Not everything worth fighting for, or against, is being taken up President Trump and Elon Musk. There are other battles. For a moment, at least, let us direct our attentions closer to home to consider the causes taken up by, say, the Institute for Justice and Pacific Legal Foundation.

Unlike a taxpayer-funded NGO, always on the march to push big government or social decay, these organizations go to bat for people around the country who are being abused by local governments. 

As an example, take a current IJ case, Brooks Township in Michigan, which has been struggling to prevent Peter and Anna Quackenbush from opening a business: a cemetery. 

This was to be a “green” burial forest that the township board blocked because it disliked the idea.

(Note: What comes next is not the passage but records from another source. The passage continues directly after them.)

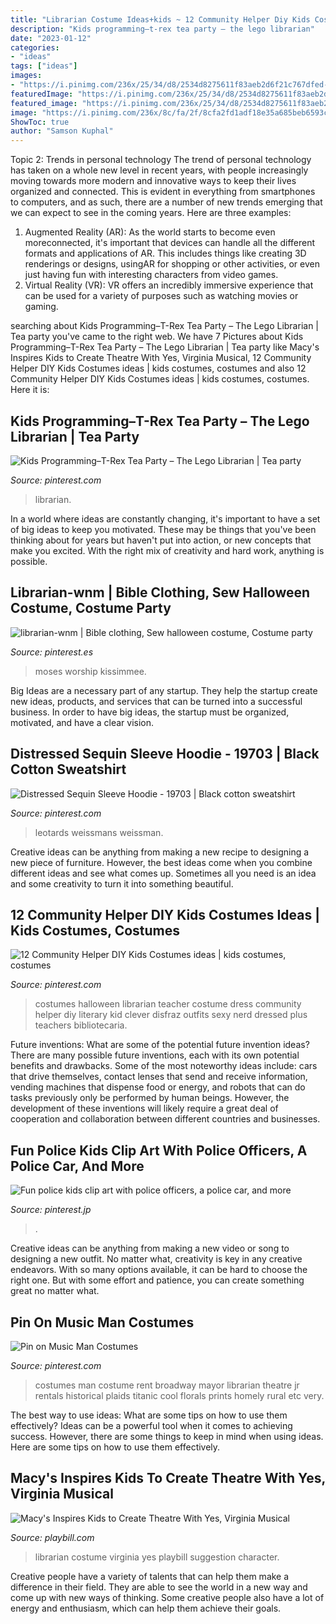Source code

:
 ```yaml
---
title: "Librarian Costume Ideas+kids ~ 12 Community Helper Diy Kids Costumes Ideas"
description: "Kids programming–t-rex tea party – the lego librarian"
date: "2023-01-12"
categories:
- "ideas"
tags: ["ideas"]
images:
- "https://i.pinimg.com/236x/25/34/d8/2534d8275611f83aeb2d6f21c767dfed--nerd-halloween-costumes-cute-costumes.jpg"
featuredImage: "https://i.pinimg.com/236x/25/34/d8/2534d8275611f83aeb2d6f21c767dfed--nerd-halloween-costumes-cute-costumes.jpg"
featured_image: "https://i.pinimg.com/236x/25/34/d8/2534d8275611f83aeb2d6f21c767dfed--nerd-halloween-costumes-cute-costumes.jpg"
image: "https://i.pinimg.com/236x/8c/fa/2f/8cfa2fd1adf18e35a685beb6593c274a.jpg?nii=t"
ShowToc: true
author: "Samson Kuphal"
---
```



Topic 2: Trends in personal technology
The trend of personal technology has taken on a whole new level in recent years, with people increasingly moving towards more modern and innovative ways to keep their lives organized and connected. This is evident in everything from smartphones to computers, and as such, there are a number of new trends emerging that we can expect to see in the coming years. Here are three examples: 
1) Augmented Reality (AR): As the world starts to become even moreconnected, it's important that devices can handle all the different formats and applications of AR. This includes things like creating 3D renderings or designs, usingAR for shopping or other activities, or even just having fun with interesting characters from video games. 
2) Virtual Reality (VR): VR offers an incredibly immersive experience that can be used for a variety of purposes such as watching movies or gaming.

	

		
searching about Kids Programming–T-Rex Tea Party – The Lego Librarian | Tea party you've came to the right web. We have 7 Pictures about Kids Programming–T-Rex Tea Party – The Lego Librarian | Tea party like Macy&#039;s Inspires Kids to Create Theatre With Yes, Virginia Musical, 12 Community Helper DIY Kids Costumes ideas | kids costumes, costumes and also 12 Community Helper DIY Kids Costumes ideas | kids costumes, costumes. Here it is:
		
    
## Kids Programming–T-Rex Tea Party – The Lego Librarian | Tea Party

<img loading=lazy src="https://i.pinimg.com/236x/09/75/f4/0975f4244a3ad4f5ee62de543e16d195.jpg?nii=t" onerror="this.onerror=null;this.src='https://tse2.mm.bing.net/th?id=OIP.QCNG4wOYLCwoffkfctLQsgAAAA&amp;pid=15.1';" alt="Kids Programming–T-Rex Tea Party – The Lego Librarian | Tea party">

_Source: pinterest.com_

>librarian. 

	

In a world where ideas are constantly changing, it's important to have a set of big ideas to keep you motivated. These may be things that you've been thinking about for years but haven't put into action, or new concepts that make you excited. With the right mix of creativity and hard work, anything is possible.

    
## Librarian-wnm | Bible Clothing, Sew Halloween Costume, Costume Party

<img loading=lazy src="https://i.pinimg.com/originals/35/d2/57/35d2572b699914b17ce8f363b927ff97.jpg" onerror="this.onerror=null;this.src='https://tse4.mm.bing.net/th?id=OIP.ez2UzY8wteZFdEO4Js9jvQHaHa&amp;pid=15.1';" alt="librarian-wnm | Bible clothing, Sew halloween costume, Costume party">

_Source: pinterest.es_

>moses worship kissimmee. 

	

Big Ideas are a necessary part of any startup. They help the startup create new ideas, products, and services that can be turned into a successful business. In order to have big ideas, the startup must be organized, motivated, and have a clear vision.

    
## Distressed Sequin Sleeve Hoodie - 19703 | Black Cotton Sweatshirt

<img loading=lazy src="https://i.pinimg.com/236x/8c/fa/2f/8cfa2fd1adf18e35a685beb6593c274a.jpg?nii=t" onerror="this.onerror=null;this.src='https://tse4.mm.bing.net/th?id=OIP.HMQMVoCIC0J8SD0m3L3puQAAAA&amp;pid=15.1';" alt="Distressed Sequin Sleeve Hoodie - 19703 | Black cotton sweatshirt">

_Source: pinterest.com_

>leotards weissmans weissman. 

	

Creative ideas can be anything from making a new recipe to designing a new piece of furniture. However, the best ideas come when you combine different ideas and see what comes up. Sometimes all you need is an idea and some creativity to turn it into something beautiful.

    
## 12 Community Helper DIY Kids Costumes Ideas | Kids Costumes, Costumes

<img loading=lazy src="https://i.pinimg.com/236x/25/34/d8/2534d8275611f83aeb2d6f21c767dfed--nerd-halloween-costumes-cute-costumes.jpg" onerror="this.onerror=null;this.src='https://tse1.mm.bing.net/th?id=OIP.MBagY3lOc872tWenM4QqSAHaLH&amp;pid=15.1';" alt="12 Community Helper DIY Kids Costumes ideas | kids costumes, costumes">

_Source: pinterest.com_

>costumes halloween librarian teacher costume dress community helper diy literary kid clever disfraz outfits sexy nerd dressed plus teachers bibliotecaria. 

	

Future inventions: What are some of the potential future invention ideas?
There are many possible future inventions, each with its own potential benefits and drawbacks. Some of the most noteworthy ideas include: cars that drive themselves, contact lenses that send and receive information, vending machines that dispense food or energy, and robots that can do tasks previously only be performed by human beings. However, the development of these inventions will likely require a great deal of cooperation and collaboration between different countries and businesses.

    
## Fun Police Kids Clip Art With Police Officers, A Police Car, And More

<img loading=lazy src="https://i.pinimg.com/474x/bd/ab/e8/bdabe873e6971045e3c32d40accba86b--community-helpers-crafts-police-crafts.jpg" onerror="this.onerror=null;this.src='https://tse4.mm.bing.net/th?id=OIP.nduID862lsYINCO6xO17KgAAAA&amp;pid=15.1';" alt="Fun police kids clip art with police officers, a police car, and more">

_Source: pinterest.jp_

>. 

	

Creative ideas can be anything from making a new video or song to designing a new outfit. No matter what, creativity is key in any creative endeavors. With so many options available, it can be hard to choose the right one. But with some effort and patience, you can create something great no matter what.

    
## Pin On Music Man Costumes

<img loading=lazy src="https://i.pinimg.com/736x/ba/9f/af/ba9faf96bdb9073e701e0b822d5b758b--rent-costumes-broadway-costumes.jpg" onerror="this.onerror=null;this.src='https://tse1.mm.bing.net/th?id=OIP.wFsPoTeOMOmwtxTPCuMjIwAAAA&amp;pid=15.1';" alt="Pin on Music Man Costumes">

_Source: pinterest.com_

>costumes man costume rent broadway mayor librarian theatre jr rentals historical plaids titanic cool florals prints homely rural etc very. 

	

The best way to use ideas: What are some tips on how to use them effectively?
Ideas can be a powerful tool when it comes to achieving success. However, there are some things to keep in mind when using ideas. Here are some tips on how to use them effectively.

    
## Macy&#039;s Inspires Kids To Create Theatre With Yes, Virginia Musical

<img loading=lazy src="http://images.playbill.com/photo/m/a/macy1_1347567636.jpg" onerror="this.onerror=null;this.src='https://tse4.mm.bing.net/th?id=OIP.L8sW5oad3mAr2Z90986HkwHaM4&amp;pid=15.1';" alt="Macy&#039;s Inspires Kids to Create Theatre With Yes, Virginia Musical">

_Source: playbill.com_

>librarian costume virginia yes playbill suggestion character. 

	

Creative people have a variety of talents that can help them make a difference in their field. They are able to see the world in a new way and come up with new ways of thinking. Some creative people also have a lot of energy and enthusiasm, which can help them achieve their goals.

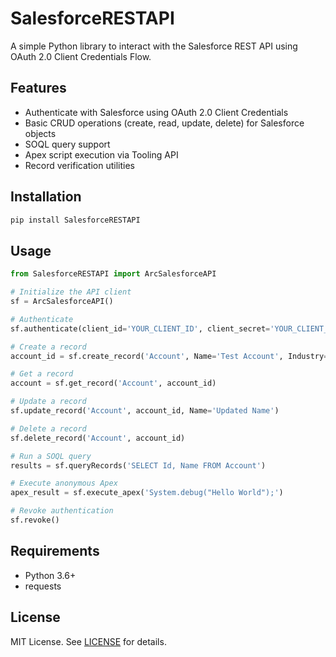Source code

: # SalesforceRESTAPI

A simple Python library to interact with the Salesforce REST API using OAuth 2.0 Client Credentials Flow.

## Features
- Authenticate with Salesforce using OAuth 2.0 Client Credentials
- Basic CRUD operations (create, read, update, delete) for Salesforce objects
- SOQL query support
- Apex script execution via Tooling API
- Record verification utilities

## Installation

```bash
pip install SalesforceRESTAPI
```

## Usage

```python
from SalesforceRESTAPI import ArcSalesforceAPI

# Initialize the API client
sf = ArcSalesforceAPI()

# Authenticate
sf.authenticate(client_id='YOUR_CLIENT_ID', client_secret='YOUR_CLIENT_SECRET')

# Create a record
account_id = sf.create_record('Account', Name='Test Account', Industry='Technology')

# Get a record
account = sf.get_record('Account', account_id)

# Update a record
sf.update_record('Account', account_id, Name='Updated Name')

# Delete a record
sf.delete_record('Account', account_id)

# Run a SOQL query
results = sf.queryRecords('SELECT Id, Name FROM Account')

# Execute anonymous Apex
apex_result = sf.execute_apex('System.debug("Hello World");')

# Revoke authentication
sf.revoke()
```

## Requirements
- Python 3.6+
- requests

## License
MIT License. See [LICENSE](LICENSE) for details.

After losing a court fight over a proposed ban of all new cemeteries as a way to block Peter and Anna’s particular cemetery, the township is now seeking to impose an ordinance dictating that “No new cemetery shall be created, installed, constructed or instituted . . . unless a written cemetery permit has first been approved and issued by the Brooks Township Board under this Ordinance.”

In other words, a de facto ban by a Board that has made clear its determination to stop Peter and Anna from opening a cemetery on their own property. If this ordinance is allowed to stand, no permit will be issued to them. It’ll be the end of the cemetery. 

Worth fighting against.

This is Common Sense. I’m Paul Jacob.